Let’s proceed to the second premise and try to make it true. Look at the illustration below.
Premise #2 is a conjunctive statement whose conjuncts are both conditional propositions. If we recall our discussion on conjunctive statements, we learned that a conjunctive statement is true if both conjuncts are true. Hence, if one conjunct or both are false, then the conjunctive statement is false. Since our goal here is to make Premise #2 true, then we have to see to it that both conjuncts must be true. In other words, (A ⊃S) and (S⊃D) must be true.
How do we make (A ⊃S) and (S⊃D) true?
Let’s start with (A ⊃S). Since we don’t have a value for A and S yet, then we are free to assign whatever value that will make (A ⊃S) true. So, if we assign a true value for both A and S, then (A ⊃S) is true. Hence, as you can see in the diagram above, A is true and S is true.
The second conjunct is (S⊃D). Please note that we already have a value for S, which is true. Hence, we cannot assign a false value to D because it will make the proposition false. So, we are forced to assign the value true for D. Since S and D are now true, then the proposition (S⊃D) is true.
And since the conjuncts (A ⊃S) and (S⊃D) are now true, then Premise #2 is now true (see diagram above).
Let’s proceed to Premise #3. Look at the illustration below.
Premise #3 is an inclusive disjunction whose disjuncts are both conditional propositions. If we recall our discussion on inclusive disjunction, we learned that an inclusive disjunction is true if at least one of the disjuncts is true. So, in Premise #3, we just need to make either of the disjuncts true in order for it to become true. And in the illustration above, we just made the first disjunct (D ⊃ W) true.
How do we make the first disjunct (D ⊃ W) true?
Since we already have the value true for D (see Premise #2), and since the proposition is conditional, that is, (D ⊃ W), then we cannot assign a value false for W; otherwise, we are making the proposition false. Hence, we are forced to assign the value true for W. Now, Since D is true and W is true, then the first disjunct (D ⊃ W) is true. If we look at the illustration above, we do not assign a value to the second disjunct (B ⊃ P). Of course, we are free to assign a value for (B ⊃ P), but that is not necessary because whatever value we have for (B ⊃ P), the premise (D ⊃ W) v (B ⊃ P) is already true because the first disjunct is true.
Let’s proceed to Premise #4. Look at the illustration below.
Premise #4 is a conditional proposition, but it is completely negated. In this case, it is relatively easy for us to make this premise true. All we need to do is make B ⊃ P false; so that if B ⊃ P is false, then ~ (B ⊃ P) is true.
How do we make B ⊃ P false?
Because B ⊃ P is a conditional proposition, there is only one way to make it false, that is, assign a true value to the antecedent B and false to consequent P. If we recall our discussion on conditional propositions, we learned that a conditional is false if the antecedent is true and the consequent false. Hence, if B is true and P is false (see illustration above), then B ⊃ P false. Again, since B ⊃ P false, then ~ (B ⊃ P) is true (see illustration above).

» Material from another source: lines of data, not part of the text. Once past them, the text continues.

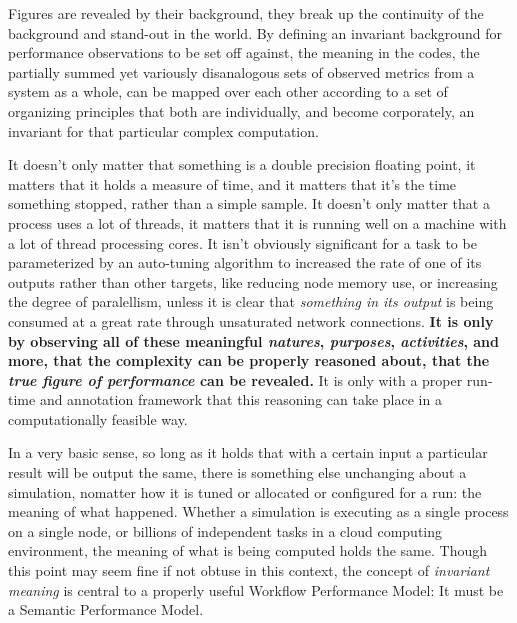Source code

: Figures are revealed by their background, they break up the continuity
of the background and stand-out in the world. By defining an invariant
background for performance observations to be set off against, the
meaning in the codes, the partially summed yet variously disanalogous
sets of observed metrics from a system as a whole, can be mapped over
each other according to a set of organizing principles that both are
individually, and become corporately, an invariant for that particular
complex computation.

It doesn't only matter that something is a double precision floating
point, it matters that it holds a measure of time, and it matters that
it's the time something stopped, rather than a simple sample.  It
doesn't only matter that a process uses a lot of threads, it matters
that it is running well on a machine with a lot of thread processing
cores. It isn't obviously significant for a task to be parameterized
by an auto-tuning algorithm to increased the rate of one of its
outputs rather than other targets, like reducing node memory use, or
increasing the degree of paralellism, unless it is clear that
\textit{something in its output} is being consumed at a great rate
through unsaturated network connections. \textbf{It is only by
  observing all of these meaningful \textit{natures},
  \textit{purposes}, \textit{activities}, and more, that the
  complexity can be properly reasoned about, that the \textit{true
    figure of performance} can be revealed.} It is only with a proper
run-time and annotation framework that this reasoning can take place
in a computationally feasible way.

In a very basic sense, so long as it holds that with a certain input a
particular result will be output the same, there is something else
unchanging about a simulation, nomatter how it is tuned or allocated
or configured for a run: the meaning of what happened.  Whether a
simulation is executing as a single process on a single node, or
billions of independent tasks in a cloud computing environment, the
meaning of what is being computed holds the same. Though this point
may seem fine if not obtuse in this context, the concept of
\textit{invariant meaning} is central to a properly useful Workflow
Performance Model: It must be a Semantic Performance Model.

Lastly, let us make Premise #5 true. Look at the illustration below.
Premise #5, as we can see, is just a simple proposition. So, it is very easy for us to make this premise true. Since the premise is ~ E, all we need to do is assign the value false for E. This is because if E is false, then ~ E is true.
However, if we go back to Premise #1, we notice that we have assigned the value true for E. And since in indirect truth table method we are not allowed to change the value of a variable or constant, then we are forced to use the value true for E in Premise #5. So, if E is true, then ~ E is false (see illustration above).
At the end of it all, it’s impossible for us to make the argument above invalid. Therefore, the argument is absolutely valid.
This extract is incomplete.